## EXERCISE DETAILS:
Read through the entries below and copy each line where "layer" turns up.

[Items listed in a dataset]
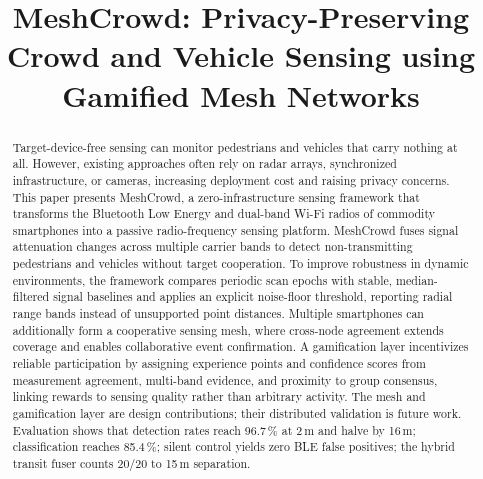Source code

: \documentclass[conference,10pt]{IEEEtran}
\begin{document}
\title{MeshCrowd: Privacy-Preserving Crowd and Vehicle Sensing using Gamified Mesh Networks}

\author{
\and
{}
\and
{}
}

\maketitle
\thispagestyle{dessert}


\begin{abstract}
Target-device-free sensing can monitor pedestrians and vehicles that
carry nothing at all. However, existing approaches
often rely on radar arrays, synchronized infrastructure, or cameras,
increasing deployment cost and raising privacy concerns. This paper presents
MeshCrowd, a zero-infrastructure sensing framework that transforms the
Bluetooth Low Energy and dual-band Wi-Fi radios of commodity smartphones into
a passive radio-frequency sensing platform. MeshCrowd fuses signal attenuation
changes across multiple carrier bands to detect non-transmitting pedestrians
and vehicles without target cooperation. To improve robustness in dynamic
environments, the framework compares periodic scan epochs with stable,
median-filtered signal baselines and applies an explicit noise-floor
threshold, reporting radial range bands instead of unsupported point
distances. Multiple smartphones can additionally form a cooperative sensing
mesh, where cross-node agreement extends coverage and enables collaborative
event confirmation. A gamification layer incentivizes reliable participation
by assigning experience points and confidence scores from measurement
agreement, multi-band evidence, and proximity to group consensus, linking rewards to sensing quality rather than arbitrary activity. The mesh and gamification layer are design contributions; their distributed validation is future work. Evaluation shows that detection rates reach 96.7\,\% at 2\,m
and halve by 16\,m; classification reaches 85.4\,\%; silent control yields zero BLE
false positives; the hybrid transit fuser counts 20/20 to 15\,m separation. 
\end{abstract}
\end{document}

## RESPONSE TO THE EXERCISE:
event confirmation. A gamification layer incentivizes reliable participation
agreement, multi-band evidence, and proximity to group consensus, linking rewards to sensing quality rather than arbitrary activity. The mesh and gamification layer are design contributions; their distributed validation is future work. Evaluation shows that detection rates reach 96.7\,\% at 2\,m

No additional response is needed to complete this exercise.